-- Task statement --
Using the records that follow, work out the number of lines with the word "target" in them; reply with that number only.

----------------

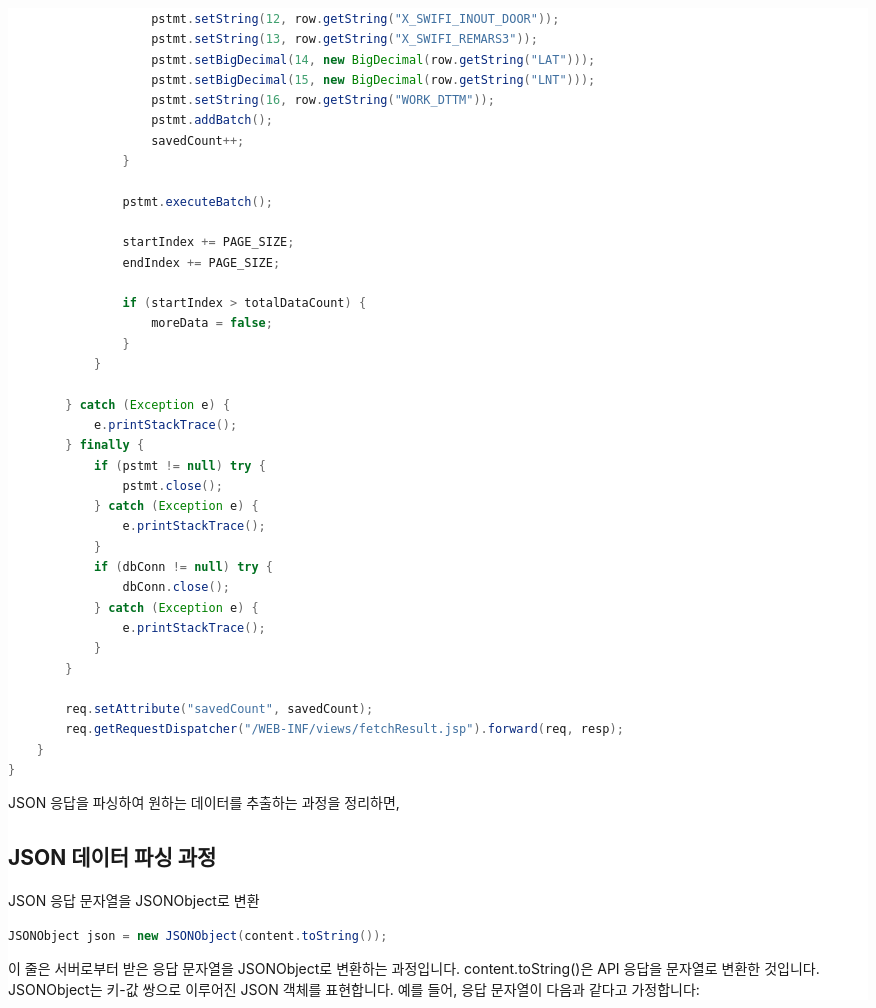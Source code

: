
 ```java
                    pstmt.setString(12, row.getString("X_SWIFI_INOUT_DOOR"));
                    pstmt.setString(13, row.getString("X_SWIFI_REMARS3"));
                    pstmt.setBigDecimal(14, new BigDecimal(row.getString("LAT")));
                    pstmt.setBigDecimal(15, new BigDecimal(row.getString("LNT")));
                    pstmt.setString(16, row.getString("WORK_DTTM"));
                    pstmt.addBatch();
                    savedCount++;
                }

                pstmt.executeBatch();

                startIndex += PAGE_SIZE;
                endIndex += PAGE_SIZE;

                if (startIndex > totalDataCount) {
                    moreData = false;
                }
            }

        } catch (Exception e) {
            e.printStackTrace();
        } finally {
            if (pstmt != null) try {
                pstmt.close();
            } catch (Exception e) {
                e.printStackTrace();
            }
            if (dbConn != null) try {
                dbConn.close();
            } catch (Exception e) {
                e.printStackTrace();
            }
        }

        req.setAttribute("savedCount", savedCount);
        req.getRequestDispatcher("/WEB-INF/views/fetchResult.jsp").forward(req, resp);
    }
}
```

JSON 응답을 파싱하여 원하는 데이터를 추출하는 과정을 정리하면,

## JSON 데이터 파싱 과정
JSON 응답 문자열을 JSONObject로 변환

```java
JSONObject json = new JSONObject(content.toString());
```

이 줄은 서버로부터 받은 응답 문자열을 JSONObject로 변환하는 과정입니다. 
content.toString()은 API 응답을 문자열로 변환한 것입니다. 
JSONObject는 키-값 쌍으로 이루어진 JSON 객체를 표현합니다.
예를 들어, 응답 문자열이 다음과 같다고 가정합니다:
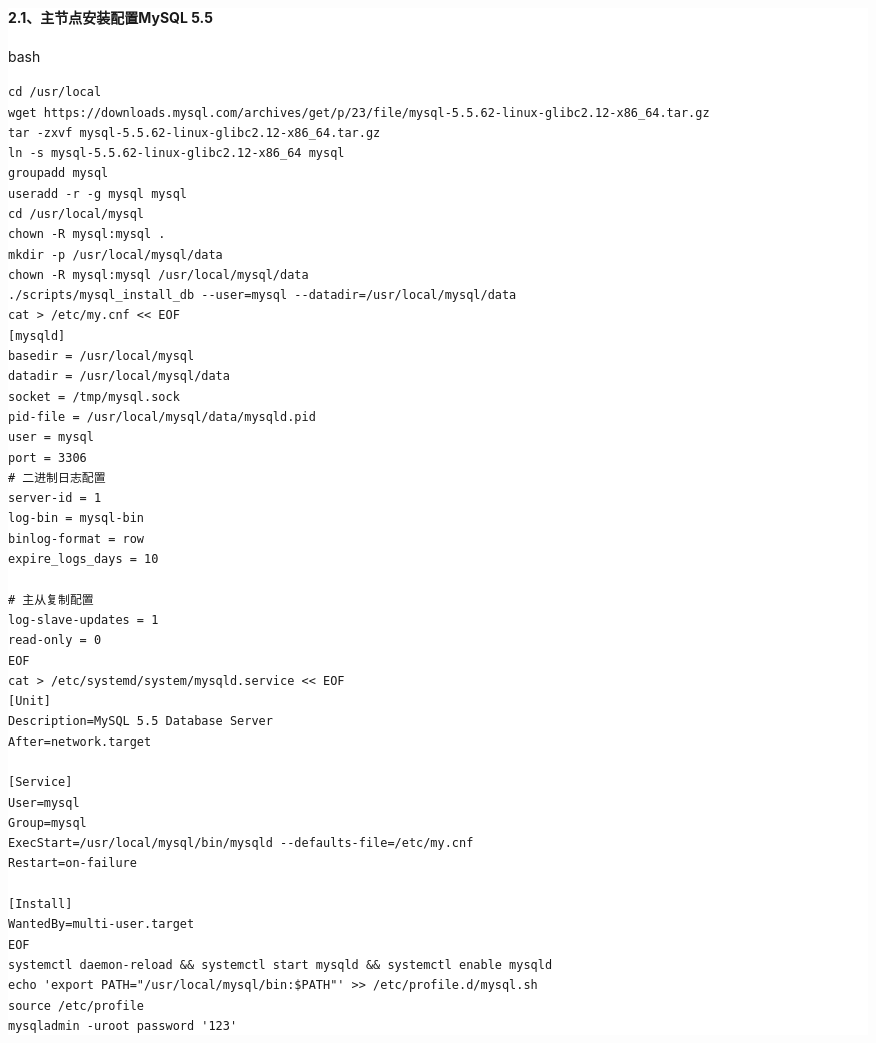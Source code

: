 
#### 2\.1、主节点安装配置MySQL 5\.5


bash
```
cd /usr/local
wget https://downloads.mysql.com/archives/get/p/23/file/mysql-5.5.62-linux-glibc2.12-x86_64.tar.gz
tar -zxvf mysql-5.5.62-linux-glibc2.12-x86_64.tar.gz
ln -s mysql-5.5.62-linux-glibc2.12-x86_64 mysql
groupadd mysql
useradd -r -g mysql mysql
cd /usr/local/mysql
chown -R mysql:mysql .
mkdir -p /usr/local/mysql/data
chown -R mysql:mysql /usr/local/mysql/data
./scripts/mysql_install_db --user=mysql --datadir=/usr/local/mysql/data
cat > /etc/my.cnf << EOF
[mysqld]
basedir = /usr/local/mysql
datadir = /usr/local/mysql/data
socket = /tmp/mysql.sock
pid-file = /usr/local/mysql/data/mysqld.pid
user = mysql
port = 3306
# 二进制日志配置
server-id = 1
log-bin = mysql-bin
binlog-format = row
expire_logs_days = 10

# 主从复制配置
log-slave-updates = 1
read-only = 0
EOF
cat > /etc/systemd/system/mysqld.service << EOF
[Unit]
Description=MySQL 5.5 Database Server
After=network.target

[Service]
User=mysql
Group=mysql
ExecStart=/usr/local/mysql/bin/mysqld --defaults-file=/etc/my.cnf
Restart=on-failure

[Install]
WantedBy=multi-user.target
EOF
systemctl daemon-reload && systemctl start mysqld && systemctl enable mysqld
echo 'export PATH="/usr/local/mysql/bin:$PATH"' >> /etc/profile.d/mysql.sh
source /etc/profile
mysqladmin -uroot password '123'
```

----------------

-- Reply --
2